Lightweight Fault-Tolerance
As distributed computing
becomes commonplace, and many more applications are faced with the
current costs of high availability, there is a fresh need for
recovery-based techniques that combine high performance during
failure-free executions with fast recovery. However, although the
literature contains approximately 300 papers in this area, rollback
recovery is seldom used in practice to build reliable distributed
applications. The Lightweight Fault-Tolerance (LiFT) project
focuses on changing this state of affairs with an approach that blends
algorithmic work, systems building, and empirical analysis.
Highlights
- Causal Logging Protocols
We have developed the first formal specification of
the consistency condition common to all rollback recovery protocols,
and we have derived from it derived from it Causal Logging, a novel
technique that eliminates the traditional performance tradeoffs
between pessimistic and optimistic protocols. Causal logging protocols
perform as well as optimistic protocols during failure-free
executions, but, like pessimistic protocols, never roll back correct
processes during crash recovery.
- The Egida Toolkit
Research in rollback recovery has long suffered from
a flourishing of algorithmic results that are rarely supported by
careful experimental evaluation of their practical significance. As a
result, the performance of these algorithms in practice is not well
understood, and little attention has been given to simplifying the
difficult task of integrating rollback recovery protocols with
applications. To address these issues, wehave developed the
Egida toolkit. Egidas design addresses for the first time
the fundamental problem of characterizing the set of functionalities
that are at the core of all message-logging protocols. This
characterization, based on a framework for handling non-determinism in
a process execution, gives Egida the expressiveness to encompass the
diversity of rollback recovery protocols. A protocol is specified
using a simple, high-level language; the protocols
implementation is synthesized from this specification by gluing
together appropriate modules from a library. As a result, Egida allows
the implementation of arbitrary rollback recovery protocols with
minimal programming effort.
- Understanding the Cost of Recovery
Using Egida, we have performed the first study of the recovery
performance of message-logging protocols. This study has revealed that
no existing protocol can simultaneously guarantee low overhead during
failure-free execution, fast recovery, and fault-containment, leaving
applications to face a complex tradeoff. To eliminate this tradeoff,
we have developed a new class of protocols that never roll back
correct processes, recover quickly (within 2% of the protocol with the
best recovery time) and impose little overhead during failure-free
execution (within 2% of the protocol with the best failure-free time).

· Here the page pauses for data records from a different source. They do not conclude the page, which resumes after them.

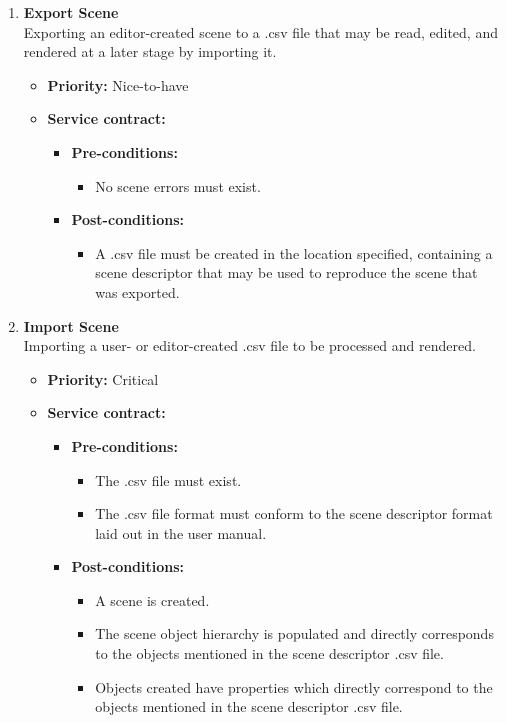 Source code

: \documentclass[a4paper,12pt]{article}
\begin{document}
\begin{enumerate}
			\item {\large \textbf{Export Scene}}\\
			Exporting an editor-created scene to a .csv file that may be read, edited, and rendered at a later stage by importing it.
			\begin{itemize}
				\item \textbf{Priority:} Nice-to-have
				\item \textbf{Service contract:}
				\begin{itemize}
					\item \textbf{Pre-conditions:}
						\begin{itemize}
							\item No scene errors must exist.
						\end{itemize}
					\item \textbf{Post-conditions:}
						\begin{itemize}
							\item A .csv file must be created in the location specified, containing a scene descriptor that may be used to reproduce the scene that was exported.
						\end{itemize}
				\end{itemize}
			\end{itemize}
			
			\item {\large \textbf{Import Scene}}\\
			Importing a user- or editor-created .csv file to be processed and rendered.
			\begin{itemize}
				\item \textbf{Priority:} Critical
				\item \textbf{Service contract:}
				\begin{itemize}
					\item \textbf{Pre-conditions:}
						\begin{itemize}
							\item The .csv file must exist.
							\item The .csv file format must conform to the scene descriptor format laid out in the user manual.
						\end{itemize}
					\item \textbf{Post-conditions:}
						\begin{itemize}
							\item A scene is created.
							\item The scene object hierarchy is populated and directly corresponds to the objects mentioned in the scene descriptor .csv file.
							\item Objects created have properties which directly correspond to the objects mentioned in the scene descriptor .csv file.
						\end{itemize}
				\end{itemize}
			\end{itemize}
			

\end{enumerate}
\end{document}
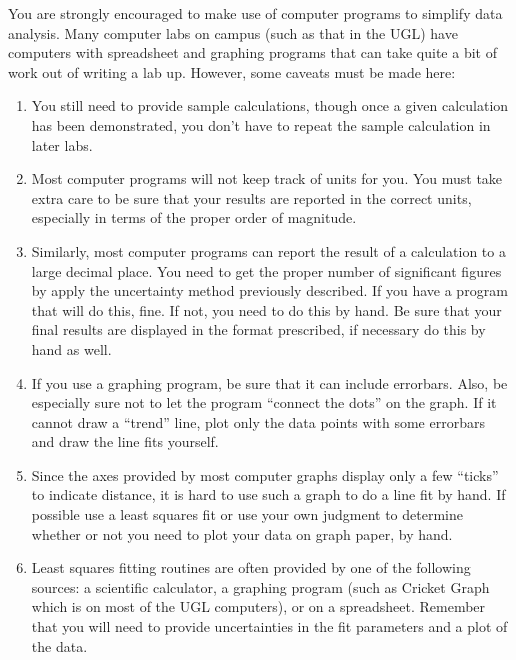 You are strongly encouraged to make use of computer programs to simplify data
analysis.  Many computer labs on campus (such as that in the UGL) have 
computers with spreadsheet and graphing programs that can take quite a bit of 
work out of writing a lab up. However, some caveats must be made here:
\begin{enumerate}
\item You still need to provide sample calculations, though once a given 
calculation has been demonstrated, you don't have to repeat the sample 
calculation in later labs.   

\item Most computer programs will not keep track of  units for you. You must 
take extra care to be sure that your results are reported in the correct units,
especially in terms of the proper order of magnitude.

\item Similarly, most computer programs can report the result of a calculation
to a large decimal place. You need to get the proper number of significant
figures by apply the uncertainty method previously described. If you have a
program that will do this, fine. If not, you need to do this by hand. Be sure
that your final results are displayed in the format prescribed, if necessary
do this by hand as well.

\item If you use a graphing program, be sure that it can include errorbars. 
Also, be especially sure not to let the program 
``connect the dots'' on the graph. If it cannot draw a ``trend'' line, 
plot only the data points with some errorbars and draw the line fits yourself.

\item Since the axes provided by most computer graphs display only a few 
``ticks'' to indicate distance, it is hard to use such a graph to do a line 
fit by hand.  If possible use a least squares fit or use your own judgment to 
determine whether or not you need to plot your data on graph paper, by hand.
\item Least squares fitting routines are often provided by one of the following
sources: a scientific calculator, a graphing program (such as Cricket Graph 
which is on most of the UGL computers), or on a spreadsheet.  Remember that
you will need to provide uncertainties in the fit parameters and a plot
of the data.     
\end{enumerate}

- An analysis of Communication Induced
Checkpointing
- Efficient support of file
I/O. Traditional rollback recovery techniques treat the file
system as part of the "outside world". As a result, processes may be
forced to execute a blocking output commit protocol whenever
they interact with the file system.
We have derived a new protocol that integrates records and
efficiently replicates the information necessary to reproduce file I/O
operations during recovery. Our simulation studies show that this
approach eliminates all synchronous logging to stable storage, thereby
reducing the cost of performing file I/O dramatically.
To confirm
the simulation results, I am building a new
file system based on these protocols.
Current Focus
-
A Fault-Tolerant JVM
Fault-Tolerance and Security. While the need
for protecting applications from security attacks is universally
recognized, little attention has been given to the problem of securing
the software that applications rely upon for fault-tolerance. This
problem is especially acute for rollback recovery protocols, in which
a malicious party who alters the information used during recovery can
affect the state to which a faulty process is restored and introduce a
Trojan horse. And, denial-of-service attacks can force a process to
fail. We plan to exploit Egidas extensibility to design and
evaluate new secure rollback recovery protocols.
-
Support for self-tuning fault-tolerance
protocols. Currently there are no simple guidelines that can help
even the experts in choosing the most efficient protocol for a given
application in a given execution environment. We plan to leverage the
simplicity with which different protocols can be implemented within
Egida to develop the understanding necessary to articulate these
guidelines. Our goal is to use these insights to allow Egida to monitor
the execution environment and the application behavior and to select
automatically the fault-tolerance protocol that best suits them.